----- Information shown
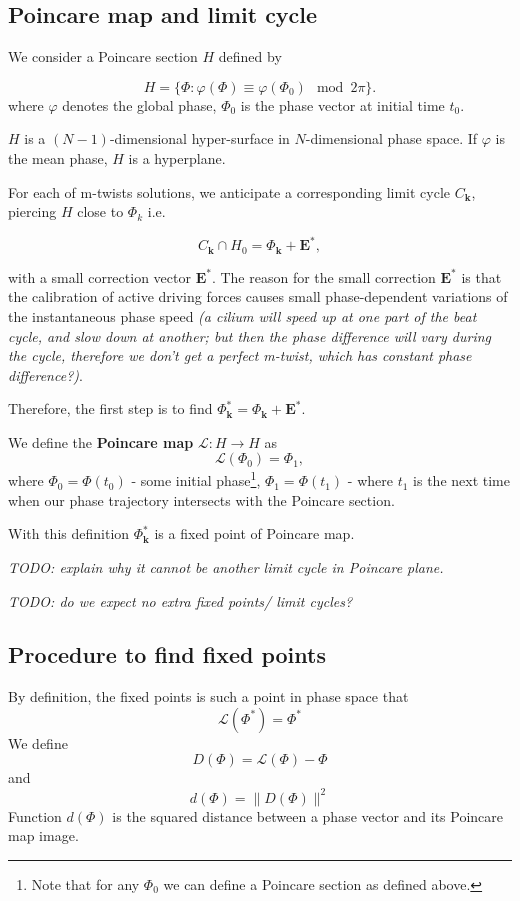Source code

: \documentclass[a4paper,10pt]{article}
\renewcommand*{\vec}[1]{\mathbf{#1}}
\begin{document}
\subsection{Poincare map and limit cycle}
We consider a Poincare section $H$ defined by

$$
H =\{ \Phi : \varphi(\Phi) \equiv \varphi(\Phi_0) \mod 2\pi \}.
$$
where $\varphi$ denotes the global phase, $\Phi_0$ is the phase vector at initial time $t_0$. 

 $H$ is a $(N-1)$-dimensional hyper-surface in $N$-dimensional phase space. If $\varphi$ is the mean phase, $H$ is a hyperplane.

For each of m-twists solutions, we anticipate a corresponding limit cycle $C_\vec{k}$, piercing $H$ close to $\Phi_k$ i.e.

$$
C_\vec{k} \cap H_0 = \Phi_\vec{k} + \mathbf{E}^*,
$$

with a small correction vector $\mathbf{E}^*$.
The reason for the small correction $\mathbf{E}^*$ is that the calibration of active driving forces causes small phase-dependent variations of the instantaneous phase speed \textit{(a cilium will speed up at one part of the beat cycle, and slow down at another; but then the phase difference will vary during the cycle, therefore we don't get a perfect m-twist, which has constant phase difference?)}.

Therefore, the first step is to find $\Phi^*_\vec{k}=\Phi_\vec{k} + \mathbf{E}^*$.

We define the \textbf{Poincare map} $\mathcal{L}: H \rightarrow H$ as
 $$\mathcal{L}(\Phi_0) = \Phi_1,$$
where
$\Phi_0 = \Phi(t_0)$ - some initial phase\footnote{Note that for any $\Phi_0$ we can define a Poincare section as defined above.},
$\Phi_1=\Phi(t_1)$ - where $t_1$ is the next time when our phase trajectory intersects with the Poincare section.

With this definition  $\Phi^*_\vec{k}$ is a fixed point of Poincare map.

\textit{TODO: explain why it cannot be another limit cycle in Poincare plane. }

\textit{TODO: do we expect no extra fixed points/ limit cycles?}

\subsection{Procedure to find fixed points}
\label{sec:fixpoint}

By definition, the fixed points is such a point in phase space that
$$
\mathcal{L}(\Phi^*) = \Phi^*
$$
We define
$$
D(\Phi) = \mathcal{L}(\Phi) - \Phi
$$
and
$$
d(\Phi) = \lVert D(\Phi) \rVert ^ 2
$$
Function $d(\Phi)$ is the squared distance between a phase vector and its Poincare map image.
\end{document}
----------
----- Information shown
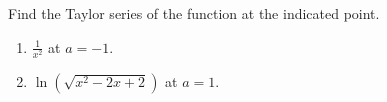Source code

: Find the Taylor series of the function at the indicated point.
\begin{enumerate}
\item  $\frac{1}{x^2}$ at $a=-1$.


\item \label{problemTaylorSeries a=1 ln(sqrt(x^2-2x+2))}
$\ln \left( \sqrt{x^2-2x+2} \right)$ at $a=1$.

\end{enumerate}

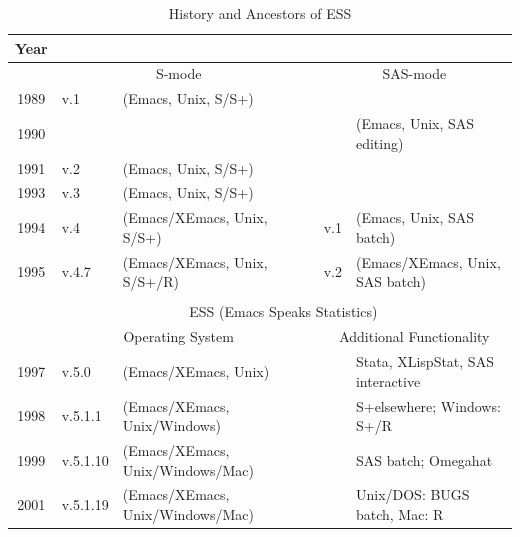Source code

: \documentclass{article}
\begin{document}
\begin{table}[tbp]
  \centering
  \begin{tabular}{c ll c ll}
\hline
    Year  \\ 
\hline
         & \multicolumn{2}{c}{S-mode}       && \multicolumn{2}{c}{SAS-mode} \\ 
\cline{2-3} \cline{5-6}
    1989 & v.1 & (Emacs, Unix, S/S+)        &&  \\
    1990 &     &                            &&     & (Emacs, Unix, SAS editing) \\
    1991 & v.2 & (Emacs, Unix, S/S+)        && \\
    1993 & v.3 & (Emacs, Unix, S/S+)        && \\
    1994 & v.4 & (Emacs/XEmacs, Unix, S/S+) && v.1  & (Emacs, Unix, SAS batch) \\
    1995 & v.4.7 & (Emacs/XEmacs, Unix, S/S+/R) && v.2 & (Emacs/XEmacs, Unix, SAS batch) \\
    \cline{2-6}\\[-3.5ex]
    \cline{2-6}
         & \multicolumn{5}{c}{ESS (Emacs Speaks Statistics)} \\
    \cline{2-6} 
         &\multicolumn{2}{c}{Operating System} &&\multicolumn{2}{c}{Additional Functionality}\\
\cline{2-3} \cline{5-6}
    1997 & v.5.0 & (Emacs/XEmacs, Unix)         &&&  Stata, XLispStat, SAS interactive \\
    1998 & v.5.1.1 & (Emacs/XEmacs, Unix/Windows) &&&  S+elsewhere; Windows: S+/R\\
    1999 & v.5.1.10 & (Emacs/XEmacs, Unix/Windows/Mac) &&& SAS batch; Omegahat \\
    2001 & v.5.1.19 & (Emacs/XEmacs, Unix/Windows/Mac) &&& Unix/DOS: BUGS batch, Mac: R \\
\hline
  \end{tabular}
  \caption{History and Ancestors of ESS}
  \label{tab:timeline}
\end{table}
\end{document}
----------
----- Information shown
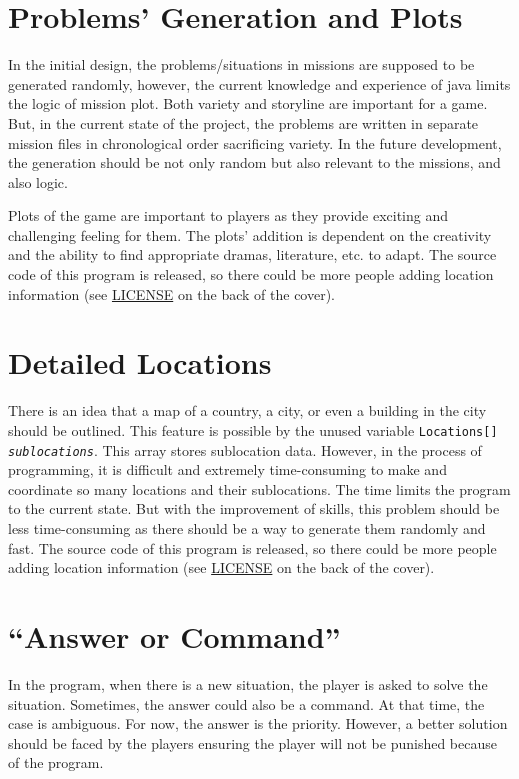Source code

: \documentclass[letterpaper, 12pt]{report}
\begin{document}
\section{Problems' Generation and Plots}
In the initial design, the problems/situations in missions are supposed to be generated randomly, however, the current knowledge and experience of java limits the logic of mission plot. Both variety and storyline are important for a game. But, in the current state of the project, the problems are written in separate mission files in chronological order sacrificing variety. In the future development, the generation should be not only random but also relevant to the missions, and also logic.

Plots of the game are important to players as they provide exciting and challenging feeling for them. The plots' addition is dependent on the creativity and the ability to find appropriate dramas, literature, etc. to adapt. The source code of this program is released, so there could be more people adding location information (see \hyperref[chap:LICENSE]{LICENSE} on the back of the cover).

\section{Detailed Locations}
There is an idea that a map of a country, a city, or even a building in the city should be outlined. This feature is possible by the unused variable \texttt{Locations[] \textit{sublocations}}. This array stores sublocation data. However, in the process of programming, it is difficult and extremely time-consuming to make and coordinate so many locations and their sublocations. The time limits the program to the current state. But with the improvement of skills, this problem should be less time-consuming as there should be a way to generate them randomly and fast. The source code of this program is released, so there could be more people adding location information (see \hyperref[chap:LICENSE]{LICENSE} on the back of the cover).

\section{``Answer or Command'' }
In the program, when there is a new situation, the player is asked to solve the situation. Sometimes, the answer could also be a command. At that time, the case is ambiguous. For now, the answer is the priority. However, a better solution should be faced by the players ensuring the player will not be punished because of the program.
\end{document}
----------
What needs to be done: List every line above containing the word "Poincare".

Task answer:
\subsection{Poincare map and limit cycle}
We consider a Poincare section $H$ defined by
We define the \textbf{Poincare map} $\mathcal{L}: H \rightarrow H$ as
$\Phi_0 = \Phi(t_0)$ - some initial phase\footnote{Note that for any $\Phi_0$ we can define a Poincare section as defined above.},
$\Phi_1=\Phi(t_1)$ - where $t_1$ is the next time when our phase trajectory intersects with the Poincare section.
With this definition  $\Phi^*_\vec{k}$ is a fixed point of Poincare map.
\textit{TODO: explain why it cannot be another limit cycle in Poincare plane. }
Function $d(\Phi)$ is the squared distance between a phase vector and its Poincare map image.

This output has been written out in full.